Compression
I was getting a warning on a coding project that each page was more than 1MB in size. The data is a list of coordinates, stored as a big string. I was able to reduce the size of the data to 20% the original size by rounding to whole numbers. Then I used this LZ compression library to reduce it to 5% the orignal size.
LZ is a lossless compression algorithm, which means you get the exact original input when you decompress. It works by:
- List all the characters used by the data and store it in “dictionary”
- For the next chunk of data to encode, find the longest “word” in the dictionary that matches
- Store the dictionary index (the order the word appears) as the next chunk of encoded data
- Add the original chunk plus the next character as a new dictionary word
- Go to Step 2. until all data is encoded
If you wanted to compress the string “OROMEOROMEO”
You would get all the individual characters used and add them to the dictionary:
Input | Dictionary | Output |
---|---|---|
OROMEOROMEO | 1. O | |
2. R | ||
3. M | ||
4. E |
Initialize the Dictionary
Next, we find the longest word that matches our remaining string, which is just “O”, since there is no word starting with “OR”.
Then, we encode it as the index (1)
Input | Dictionary | Output |
---|---|---|
ROMEOROMEO | 1. O | 1 |
2. R | ||
3. M | ||
4. E |
Next, we add “OR” to our dictionary. If we had had that entry in our last step, we could’ve encoded more data and saved more space. We add it now so that we can make use of it in the future.
Input | Dictionary | Output |
---|---|---|
ROMEOROMEO | 1. O | 1 |
2. R | ||
3. M | ||
4. E | ||
5. OR |
Now, we repeat the process. Our next chunk is just “R”, since “RO” isn’t in the dictionary. We store 2 as output, remove the input, and add “RO” to the dictionary
Input | Dictionary | Output |
---|---|---|
OMEOROMEO | 1. O | 1,2 |
2. R | ||
3. M | ||
4. E | ||
5. OR | ||
6. RO |
Next, we encode “O”, since “OM” isn’t in the dictionary.
Input | Dictionary | Output |
---|---|---|
MEOROMEO | 1. O | 1,2,1 |
2. R | ||
3. M | ||
4. E | ||
5. OR | ||
6. RO | ||
7. OM |
Next, “M” is encoded since “ME” isn’t listed.
Input | Dictionary | Output |
---|---|---|
EOROMEO | 1. O | 1,2,1,3 |
2. R | ||
3. M | ||
4. E | ||
5. OR | ||
6. RO | ||
7. OM | ||
8. ME |
Next, “E” is encoded as “4” since “EO” isn’t in the dictionary, but we’ll add it.

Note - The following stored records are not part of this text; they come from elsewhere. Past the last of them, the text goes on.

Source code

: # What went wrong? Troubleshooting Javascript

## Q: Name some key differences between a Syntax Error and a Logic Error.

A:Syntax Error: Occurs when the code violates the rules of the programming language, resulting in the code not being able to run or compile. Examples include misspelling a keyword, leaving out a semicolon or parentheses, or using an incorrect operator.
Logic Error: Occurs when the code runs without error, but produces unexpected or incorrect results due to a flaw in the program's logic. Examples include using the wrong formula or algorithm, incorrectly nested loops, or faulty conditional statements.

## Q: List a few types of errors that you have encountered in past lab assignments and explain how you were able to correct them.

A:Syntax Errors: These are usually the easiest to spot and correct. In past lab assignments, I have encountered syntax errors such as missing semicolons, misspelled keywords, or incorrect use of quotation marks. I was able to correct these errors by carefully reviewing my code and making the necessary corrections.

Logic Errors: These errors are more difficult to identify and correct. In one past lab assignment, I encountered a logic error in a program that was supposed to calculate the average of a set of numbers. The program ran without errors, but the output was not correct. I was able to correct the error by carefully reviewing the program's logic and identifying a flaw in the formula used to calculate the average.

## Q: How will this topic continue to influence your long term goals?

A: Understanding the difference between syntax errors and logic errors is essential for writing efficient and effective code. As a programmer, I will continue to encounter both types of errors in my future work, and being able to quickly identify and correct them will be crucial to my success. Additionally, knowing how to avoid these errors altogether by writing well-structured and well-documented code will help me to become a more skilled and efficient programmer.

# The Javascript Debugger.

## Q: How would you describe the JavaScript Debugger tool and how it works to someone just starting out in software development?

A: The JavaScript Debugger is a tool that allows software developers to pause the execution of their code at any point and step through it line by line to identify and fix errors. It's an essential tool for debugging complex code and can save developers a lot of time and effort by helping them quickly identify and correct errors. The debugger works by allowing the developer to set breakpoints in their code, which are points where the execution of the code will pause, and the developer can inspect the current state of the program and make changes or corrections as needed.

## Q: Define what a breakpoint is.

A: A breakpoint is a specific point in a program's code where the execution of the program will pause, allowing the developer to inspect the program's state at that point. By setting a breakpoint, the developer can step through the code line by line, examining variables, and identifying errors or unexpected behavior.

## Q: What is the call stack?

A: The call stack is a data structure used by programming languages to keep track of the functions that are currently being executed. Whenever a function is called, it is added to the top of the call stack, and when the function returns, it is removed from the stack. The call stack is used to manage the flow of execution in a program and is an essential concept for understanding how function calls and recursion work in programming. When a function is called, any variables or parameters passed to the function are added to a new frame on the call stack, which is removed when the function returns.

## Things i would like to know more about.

Input | Dictionary | Output |
---|---|---|
OROMEO | 1. O | 1,2,1,3,4 |
2. R | ||
3. M | ||
4. E | ||
5. OR | ||
6. RO | ||
7. OM | ||
8. ME | ||
9. EO |
Finally we find a longer match.
Input | Dictionary | Output |
---|---|---|
OROMEO | 1. O | 1,2,1,3,4 |
2. R | ||
3. M | ||
4. E | ||
5. OR | ||
6. RO | ||
7. OM | ||
8. ME | ||
9. EO |
“O” is in the dictionary, but so is “OR” which is longer. Is “ORO” in the dictionary? No, so we encode “OR” as “5”, and add “ORO” to the dictionary.
Input | Dictionary | Output |
---|---|---|
OMEO | 1. O | 1,2,1,3,4,5 |
2. R | ||
3. M | ||
4. E | ||
5. OR | ||
6. RO | ||
7. OM | ||
8. ME | ||
9. EO | ||
10. ORO |
Next, we have “O” in the dictionary, but “OM” is there too. Is “OME”? No, so we encode “OM” as “7” and add “OME” to the dictionary.
Input | Dictionary | Output |
---|---|---|
EO | 1. O | 1,2,1,3,4,5,7 |
2. R | ||
3. M | ||
4. E | ||
5. OR | ||
6. RO | ||
7. OM | ||
8. ME | ||
9. EO | ||
10. ORO | ||
11. OME |
Finally, “EO” is in the dictionary so we encode it as “9”, and we’re done.
Input | Dictionary | Output |
---|---|---|
1. O | 1,2,1,3,4,5,7,9 | |
2. R | ||
3. M | ||
4. E | ||
5. OR | ||
6. RO | ||
7. OM | ||
8. ME | ||
9. EO | ||
10. ORO | ||
11. OME |
Encode the next chunk
It doesn’t look like we did much, and honestly, we didn’t. This is because we used a very short starting string. But imagine we were compressing all of Romeo and Juliet. We would quickly be able to encode “ROMEO” as a single number and use that throughout.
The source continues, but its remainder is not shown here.